Your task → Please output exactly the part of the records below that opens with the line containing "- Code de l'urbanisme - art. L421-1 (M)" and closes with the line containing "- Code de l'urbanisme - art. L461-1 (V)", both lines included, and nothing else.

*** Block opens ***

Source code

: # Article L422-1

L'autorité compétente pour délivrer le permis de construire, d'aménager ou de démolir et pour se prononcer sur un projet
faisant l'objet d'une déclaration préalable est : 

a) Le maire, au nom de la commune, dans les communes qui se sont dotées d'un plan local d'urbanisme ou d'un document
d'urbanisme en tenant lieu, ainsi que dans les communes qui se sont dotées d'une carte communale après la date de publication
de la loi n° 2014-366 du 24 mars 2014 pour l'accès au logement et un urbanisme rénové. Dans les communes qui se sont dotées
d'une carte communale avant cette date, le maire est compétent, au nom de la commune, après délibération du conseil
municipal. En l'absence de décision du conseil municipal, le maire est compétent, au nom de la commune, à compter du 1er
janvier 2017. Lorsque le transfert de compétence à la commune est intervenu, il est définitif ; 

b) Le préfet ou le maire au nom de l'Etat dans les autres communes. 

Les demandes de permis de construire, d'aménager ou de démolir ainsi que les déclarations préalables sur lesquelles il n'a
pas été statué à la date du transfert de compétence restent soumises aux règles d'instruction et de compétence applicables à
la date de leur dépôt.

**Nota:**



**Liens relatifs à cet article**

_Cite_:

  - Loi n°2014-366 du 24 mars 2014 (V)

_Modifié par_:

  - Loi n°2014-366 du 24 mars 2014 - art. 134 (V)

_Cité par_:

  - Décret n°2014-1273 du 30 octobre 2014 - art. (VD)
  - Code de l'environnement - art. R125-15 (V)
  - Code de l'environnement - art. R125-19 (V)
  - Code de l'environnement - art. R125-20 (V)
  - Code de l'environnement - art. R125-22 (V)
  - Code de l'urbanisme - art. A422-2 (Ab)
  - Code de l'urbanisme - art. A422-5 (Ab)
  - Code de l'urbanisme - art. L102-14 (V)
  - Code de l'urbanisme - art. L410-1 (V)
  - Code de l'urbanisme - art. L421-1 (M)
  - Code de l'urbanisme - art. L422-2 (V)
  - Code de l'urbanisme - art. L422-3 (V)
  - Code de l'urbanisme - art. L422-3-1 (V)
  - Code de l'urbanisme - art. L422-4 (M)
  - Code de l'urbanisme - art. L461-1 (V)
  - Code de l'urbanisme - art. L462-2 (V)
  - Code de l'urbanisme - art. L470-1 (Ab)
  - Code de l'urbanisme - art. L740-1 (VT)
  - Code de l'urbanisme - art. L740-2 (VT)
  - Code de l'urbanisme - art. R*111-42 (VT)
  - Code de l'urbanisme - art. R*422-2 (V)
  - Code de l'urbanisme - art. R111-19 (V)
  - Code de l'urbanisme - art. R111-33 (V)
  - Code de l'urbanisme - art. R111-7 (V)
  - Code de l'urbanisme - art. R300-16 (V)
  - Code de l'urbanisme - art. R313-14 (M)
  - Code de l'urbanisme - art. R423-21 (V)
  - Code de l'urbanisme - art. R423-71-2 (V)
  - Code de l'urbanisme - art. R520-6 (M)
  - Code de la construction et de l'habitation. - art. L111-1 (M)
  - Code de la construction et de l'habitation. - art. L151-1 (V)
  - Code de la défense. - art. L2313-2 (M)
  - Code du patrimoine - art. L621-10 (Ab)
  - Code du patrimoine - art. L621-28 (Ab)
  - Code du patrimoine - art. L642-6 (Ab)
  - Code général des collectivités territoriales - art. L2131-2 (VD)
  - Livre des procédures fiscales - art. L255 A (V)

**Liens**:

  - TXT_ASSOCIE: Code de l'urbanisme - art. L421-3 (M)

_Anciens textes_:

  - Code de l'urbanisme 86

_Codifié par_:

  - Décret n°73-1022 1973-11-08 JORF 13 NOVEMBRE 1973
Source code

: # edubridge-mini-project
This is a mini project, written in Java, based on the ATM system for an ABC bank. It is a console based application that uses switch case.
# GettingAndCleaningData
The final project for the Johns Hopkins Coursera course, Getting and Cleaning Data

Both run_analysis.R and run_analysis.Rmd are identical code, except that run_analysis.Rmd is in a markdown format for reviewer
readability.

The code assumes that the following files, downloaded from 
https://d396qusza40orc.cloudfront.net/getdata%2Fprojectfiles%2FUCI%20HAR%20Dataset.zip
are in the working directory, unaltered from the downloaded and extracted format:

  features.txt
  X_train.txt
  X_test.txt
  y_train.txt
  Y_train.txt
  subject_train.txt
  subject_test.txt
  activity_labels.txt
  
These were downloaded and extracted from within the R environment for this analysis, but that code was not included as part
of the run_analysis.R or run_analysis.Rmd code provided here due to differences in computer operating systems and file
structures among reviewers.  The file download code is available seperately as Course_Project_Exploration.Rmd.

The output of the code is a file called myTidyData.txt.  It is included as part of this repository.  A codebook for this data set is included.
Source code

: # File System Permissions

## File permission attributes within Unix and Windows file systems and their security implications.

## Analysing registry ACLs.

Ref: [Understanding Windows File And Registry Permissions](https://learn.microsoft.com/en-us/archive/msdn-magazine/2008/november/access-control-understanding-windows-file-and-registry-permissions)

*** Block closes ***

Task response →
  - Code de l'urbanisme - art. L421-1 (M)
  - Code de l'urbanisme - art. L422-2 (V)
  - Code de l'urbanisme - art. L422-3 (V)
  - Code de l'urbanisme - art. L422-3-1 (V)
  - Code de l'urbanisme - art. L422-4 (M)
  - Code de l'urbanisme - art. L461-1 (V)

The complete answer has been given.